Copy each line from the listing below where the word "that" shows up.
>>>
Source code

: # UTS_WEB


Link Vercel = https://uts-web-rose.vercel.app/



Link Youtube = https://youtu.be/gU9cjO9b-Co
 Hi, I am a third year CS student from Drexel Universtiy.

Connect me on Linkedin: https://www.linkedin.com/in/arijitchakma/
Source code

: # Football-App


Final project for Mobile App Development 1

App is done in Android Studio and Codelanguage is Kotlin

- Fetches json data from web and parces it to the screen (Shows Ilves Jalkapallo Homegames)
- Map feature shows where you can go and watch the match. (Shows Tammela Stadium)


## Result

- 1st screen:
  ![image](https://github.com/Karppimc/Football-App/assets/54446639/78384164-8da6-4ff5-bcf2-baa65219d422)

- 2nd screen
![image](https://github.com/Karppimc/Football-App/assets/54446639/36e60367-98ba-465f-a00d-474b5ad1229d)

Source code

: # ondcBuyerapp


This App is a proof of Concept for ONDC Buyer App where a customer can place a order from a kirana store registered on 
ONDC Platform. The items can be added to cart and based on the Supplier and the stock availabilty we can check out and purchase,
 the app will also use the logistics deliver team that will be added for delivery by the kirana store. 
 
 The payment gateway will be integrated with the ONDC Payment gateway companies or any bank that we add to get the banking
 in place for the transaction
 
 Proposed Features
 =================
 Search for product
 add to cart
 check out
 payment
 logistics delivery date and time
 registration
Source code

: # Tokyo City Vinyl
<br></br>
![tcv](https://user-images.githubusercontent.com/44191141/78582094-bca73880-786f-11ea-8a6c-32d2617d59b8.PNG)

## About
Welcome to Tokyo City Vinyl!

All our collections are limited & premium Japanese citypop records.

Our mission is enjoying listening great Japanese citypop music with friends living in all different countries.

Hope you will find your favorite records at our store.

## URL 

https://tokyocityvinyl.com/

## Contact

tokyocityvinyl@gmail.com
<<<
>>>
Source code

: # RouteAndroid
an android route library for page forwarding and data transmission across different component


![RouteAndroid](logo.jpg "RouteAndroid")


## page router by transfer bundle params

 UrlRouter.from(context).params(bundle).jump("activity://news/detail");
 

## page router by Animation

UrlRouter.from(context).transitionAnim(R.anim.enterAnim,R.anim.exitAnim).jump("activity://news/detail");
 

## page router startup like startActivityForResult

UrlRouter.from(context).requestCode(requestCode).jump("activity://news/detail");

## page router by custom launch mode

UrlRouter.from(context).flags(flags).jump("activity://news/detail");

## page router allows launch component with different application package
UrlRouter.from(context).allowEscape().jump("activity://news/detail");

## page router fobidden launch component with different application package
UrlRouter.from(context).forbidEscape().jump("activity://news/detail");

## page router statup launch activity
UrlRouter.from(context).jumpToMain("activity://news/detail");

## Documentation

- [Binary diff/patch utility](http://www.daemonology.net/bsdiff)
<<<
## Worked solution
 the app will also use the logistics deliver team that will be added for delivery by the kirana store. 
 The payment gateway will be integrated with the ONDC Payment gateway companies or any bank that we add to get the banking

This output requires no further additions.